- WORK ITEM:
Once the line containing "3 Success Metrics**" is found in the entries below, reproduce it and every line after it, stopping at and including the line containing "## 🎨 APPLICATION ARCHITECTURE DECISION"; reproduce nothing else, and keep each line exact.

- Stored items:
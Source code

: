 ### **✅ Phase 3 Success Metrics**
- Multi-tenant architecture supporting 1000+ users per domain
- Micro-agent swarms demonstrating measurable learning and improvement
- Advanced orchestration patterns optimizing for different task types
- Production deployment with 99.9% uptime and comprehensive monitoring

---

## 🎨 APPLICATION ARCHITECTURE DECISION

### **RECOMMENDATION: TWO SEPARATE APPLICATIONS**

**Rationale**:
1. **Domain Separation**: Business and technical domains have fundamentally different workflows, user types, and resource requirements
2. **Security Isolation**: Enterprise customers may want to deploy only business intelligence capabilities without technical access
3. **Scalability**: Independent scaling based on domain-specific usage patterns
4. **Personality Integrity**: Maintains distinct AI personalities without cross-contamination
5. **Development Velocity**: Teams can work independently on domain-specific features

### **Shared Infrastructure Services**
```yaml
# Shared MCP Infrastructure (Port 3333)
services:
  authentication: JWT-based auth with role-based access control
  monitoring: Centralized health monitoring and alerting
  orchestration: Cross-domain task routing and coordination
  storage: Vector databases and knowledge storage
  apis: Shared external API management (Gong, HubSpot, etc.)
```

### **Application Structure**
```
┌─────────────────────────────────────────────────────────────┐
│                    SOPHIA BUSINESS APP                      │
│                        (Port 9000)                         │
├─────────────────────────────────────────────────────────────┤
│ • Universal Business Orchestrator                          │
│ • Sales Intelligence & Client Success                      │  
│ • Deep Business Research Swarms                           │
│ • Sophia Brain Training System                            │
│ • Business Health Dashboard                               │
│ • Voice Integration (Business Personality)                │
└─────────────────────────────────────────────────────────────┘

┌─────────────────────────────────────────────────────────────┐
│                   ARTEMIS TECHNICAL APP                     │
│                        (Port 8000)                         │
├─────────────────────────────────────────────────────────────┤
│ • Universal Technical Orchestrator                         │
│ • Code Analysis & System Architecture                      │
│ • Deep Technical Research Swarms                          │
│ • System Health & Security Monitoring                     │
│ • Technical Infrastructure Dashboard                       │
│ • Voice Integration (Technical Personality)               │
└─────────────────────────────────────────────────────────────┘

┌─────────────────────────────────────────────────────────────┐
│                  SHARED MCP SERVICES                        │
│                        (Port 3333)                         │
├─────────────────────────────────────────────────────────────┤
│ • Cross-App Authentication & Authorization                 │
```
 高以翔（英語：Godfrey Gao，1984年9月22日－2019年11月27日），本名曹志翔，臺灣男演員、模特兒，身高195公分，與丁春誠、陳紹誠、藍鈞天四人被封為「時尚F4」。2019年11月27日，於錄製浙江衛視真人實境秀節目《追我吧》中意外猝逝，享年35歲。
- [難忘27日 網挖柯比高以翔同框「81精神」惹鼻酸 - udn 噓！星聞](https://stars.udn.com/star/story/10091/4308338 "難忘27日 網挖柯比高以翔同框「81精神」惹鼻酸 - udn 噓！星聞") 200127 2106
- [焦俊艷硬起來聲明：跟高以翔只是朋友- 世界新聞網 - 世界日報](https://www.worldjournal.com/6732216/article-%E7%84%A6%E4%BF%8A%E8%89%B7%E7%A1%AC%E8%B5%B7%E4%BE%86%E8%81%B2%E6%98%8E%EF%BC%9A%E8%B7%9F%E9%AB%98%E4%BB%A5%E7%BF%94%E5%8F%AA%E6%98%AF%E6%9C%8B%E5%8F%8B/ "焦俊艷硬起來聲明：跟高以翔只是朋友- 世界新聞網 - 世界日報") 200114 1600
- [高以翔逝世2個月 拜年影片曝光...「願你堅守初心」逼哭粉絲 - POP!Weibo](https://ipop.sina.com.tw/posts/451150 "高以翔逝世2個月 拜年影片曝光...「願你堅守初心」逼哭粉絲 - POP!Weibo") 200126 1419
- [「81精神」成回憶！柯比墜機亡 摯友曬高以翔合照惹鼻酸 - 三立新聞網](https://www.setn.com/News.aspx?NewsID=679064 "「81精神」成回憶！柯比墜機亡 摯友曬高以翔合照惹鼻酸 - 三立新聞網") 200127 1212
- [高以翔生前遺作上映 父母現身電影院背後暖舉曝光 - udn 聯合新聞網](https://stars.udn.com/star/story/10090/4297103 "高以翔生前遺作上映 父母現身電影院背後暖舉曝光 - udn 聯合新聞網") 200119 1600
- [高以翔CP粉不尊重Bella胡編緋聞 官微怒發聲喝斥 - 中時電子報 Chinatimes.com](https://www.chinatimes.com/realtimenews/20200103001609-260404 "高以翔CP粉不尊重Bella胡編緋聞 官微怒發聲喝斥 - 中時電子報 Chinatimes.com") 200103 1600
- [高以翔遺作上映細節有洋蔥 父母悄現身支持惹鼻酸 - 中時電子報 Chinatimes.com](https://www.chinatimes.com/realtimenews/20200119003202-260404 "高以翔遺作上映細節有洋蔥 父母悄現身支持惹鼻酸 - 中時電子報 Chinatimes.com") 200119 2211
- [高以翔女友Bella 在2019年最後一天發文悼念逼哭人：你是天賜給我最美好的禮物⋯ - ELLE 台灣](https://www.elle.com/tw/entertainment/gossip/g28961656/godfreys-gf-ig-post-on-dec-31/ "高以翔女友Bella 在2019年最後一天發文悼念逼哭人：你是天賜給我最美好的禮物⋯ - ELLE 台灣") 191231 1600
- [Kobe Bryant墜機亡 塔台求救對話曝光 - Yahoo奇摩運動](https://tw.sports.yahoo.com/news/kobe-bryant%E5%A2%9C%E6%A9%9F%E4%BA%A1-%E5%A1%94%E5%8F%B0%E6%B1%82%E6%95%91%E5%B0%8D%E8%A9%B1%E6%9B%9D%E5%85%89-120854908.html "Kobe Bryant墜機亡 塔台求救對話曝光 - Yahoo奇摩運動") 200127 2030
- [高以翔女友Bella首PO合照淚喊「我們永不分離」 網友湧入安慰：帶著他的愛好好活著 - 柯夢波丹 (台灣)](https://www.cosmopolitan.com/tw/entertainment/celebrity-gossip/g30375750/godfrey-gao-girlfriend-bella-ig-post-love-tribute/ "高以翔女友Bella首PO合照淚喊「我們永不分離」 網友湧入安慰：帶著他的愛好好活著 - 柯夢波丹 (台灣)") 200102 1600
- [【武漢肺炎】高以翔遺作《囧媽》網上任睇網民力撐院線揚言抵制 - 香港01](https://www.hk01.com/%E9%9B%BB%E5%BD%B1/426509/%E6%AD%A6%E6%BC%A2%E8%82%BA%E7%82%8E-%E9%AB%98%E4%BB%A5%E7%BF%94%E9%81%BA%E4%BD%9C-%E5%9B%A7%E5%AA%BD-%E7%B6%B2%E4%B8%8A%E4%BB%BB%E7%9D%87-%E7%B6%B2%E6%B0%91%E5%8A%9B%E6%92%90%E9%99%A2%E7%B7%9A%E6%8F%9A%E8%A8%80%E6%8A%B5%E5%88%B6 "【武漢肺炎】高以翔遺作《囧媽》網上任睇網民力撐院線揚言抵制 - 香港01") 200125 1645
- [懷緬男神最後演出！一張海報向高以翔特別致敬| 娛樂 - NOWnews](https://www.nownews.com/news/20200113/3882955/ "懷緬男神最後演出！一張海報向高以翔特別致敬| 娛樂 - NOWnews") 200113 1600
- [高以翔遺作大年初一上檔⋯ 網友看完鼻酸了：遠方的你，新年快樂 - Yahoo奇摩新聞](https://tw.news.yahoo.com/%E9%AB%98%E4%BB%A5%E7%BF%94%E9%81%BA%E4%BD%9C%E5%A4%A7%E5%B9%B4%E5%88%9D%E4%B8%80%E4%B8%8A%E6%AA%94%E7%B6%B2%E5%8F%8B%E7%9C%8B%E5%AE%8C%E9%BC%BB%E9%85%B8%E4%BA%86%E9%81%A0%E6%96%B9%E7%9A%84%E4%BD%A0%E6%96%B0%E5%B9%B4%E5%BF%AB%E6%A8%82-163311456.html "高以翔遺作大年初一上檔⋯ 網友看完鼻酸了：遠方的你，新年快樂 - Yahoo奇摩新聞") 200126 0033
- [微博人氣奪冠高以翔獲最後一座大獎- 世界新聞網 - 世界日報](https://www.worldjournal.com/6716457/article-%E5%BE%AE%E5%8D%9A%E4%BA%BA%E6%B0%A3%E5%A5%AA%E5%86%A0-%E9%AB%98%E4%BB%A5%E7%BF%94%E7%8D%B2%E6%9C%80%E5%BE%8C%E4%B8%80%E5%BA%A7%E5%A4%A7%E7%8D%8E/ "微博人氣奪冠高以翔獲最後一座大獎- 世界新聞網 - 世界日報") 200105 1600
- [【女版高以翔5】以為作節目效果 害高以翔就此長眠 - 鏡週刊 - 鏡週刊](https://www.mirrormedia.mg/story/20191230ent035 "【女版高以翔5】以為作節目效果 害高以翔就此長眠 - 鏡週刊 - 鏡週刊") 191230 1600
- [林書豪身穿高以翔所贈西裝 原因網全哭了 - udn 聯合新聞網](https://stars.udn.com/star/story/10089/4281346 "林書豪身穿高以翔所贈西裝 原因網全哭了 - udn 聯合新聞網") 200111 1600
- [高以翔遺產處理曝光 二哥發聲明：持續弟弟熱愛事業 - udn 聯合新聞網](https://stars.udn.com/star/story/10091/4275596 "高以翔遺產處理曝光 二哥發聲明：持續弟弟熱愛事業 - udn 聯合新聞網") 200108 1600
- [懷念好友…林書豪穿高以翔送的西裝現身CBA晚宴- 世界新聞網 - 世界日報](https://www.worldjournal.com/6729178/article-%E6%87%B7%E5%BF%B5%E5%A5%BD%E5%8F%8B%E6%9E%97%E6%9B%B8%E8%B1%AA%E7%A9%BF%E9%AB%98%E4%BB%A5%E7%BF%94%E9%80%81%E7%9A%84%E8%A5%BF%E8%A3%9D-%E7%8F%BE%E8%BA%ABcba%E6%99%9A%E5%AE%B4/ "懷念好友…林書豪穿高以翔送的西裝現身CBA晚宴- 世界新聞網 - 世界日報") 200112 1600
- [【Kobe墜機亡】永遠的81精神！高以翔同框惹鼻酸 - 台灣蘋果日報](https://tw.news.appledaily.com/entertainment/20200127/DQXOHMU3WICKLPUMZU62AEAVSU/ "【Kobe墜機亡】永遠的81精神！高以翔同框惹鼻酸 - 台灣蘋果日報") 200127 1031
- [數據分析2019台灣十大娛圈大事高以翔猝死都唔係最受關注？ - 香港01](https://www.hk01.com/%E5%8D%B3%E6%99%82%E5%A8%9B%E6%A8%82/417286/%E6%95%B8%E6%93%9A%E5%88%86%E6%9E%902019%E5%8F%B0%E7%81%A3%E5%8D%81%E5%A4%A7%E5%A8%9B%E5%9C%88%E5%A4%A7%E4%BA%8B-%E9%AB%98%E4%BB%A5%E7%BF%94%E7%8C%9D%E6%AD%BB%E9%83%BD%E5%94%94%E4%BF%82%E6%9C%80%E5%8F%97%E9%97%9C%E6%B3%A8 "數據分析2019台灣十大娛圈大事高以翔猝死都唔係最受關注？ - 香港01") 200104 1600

- WRITTEN ANSWER:
: ### **✅ Phase 3 Success Metrics**
- Multi-tenant architecture supporting 1000+ users per domain
- Micro-agent swarms demonstrating measurable learning and improvement
- Advanced orchestration patterns optimizing for different task types
- Production deployment with 99.9% uptime and comprehensive monitoring

---

## 🎨 APPLICATION ARCHITECTURE DECISION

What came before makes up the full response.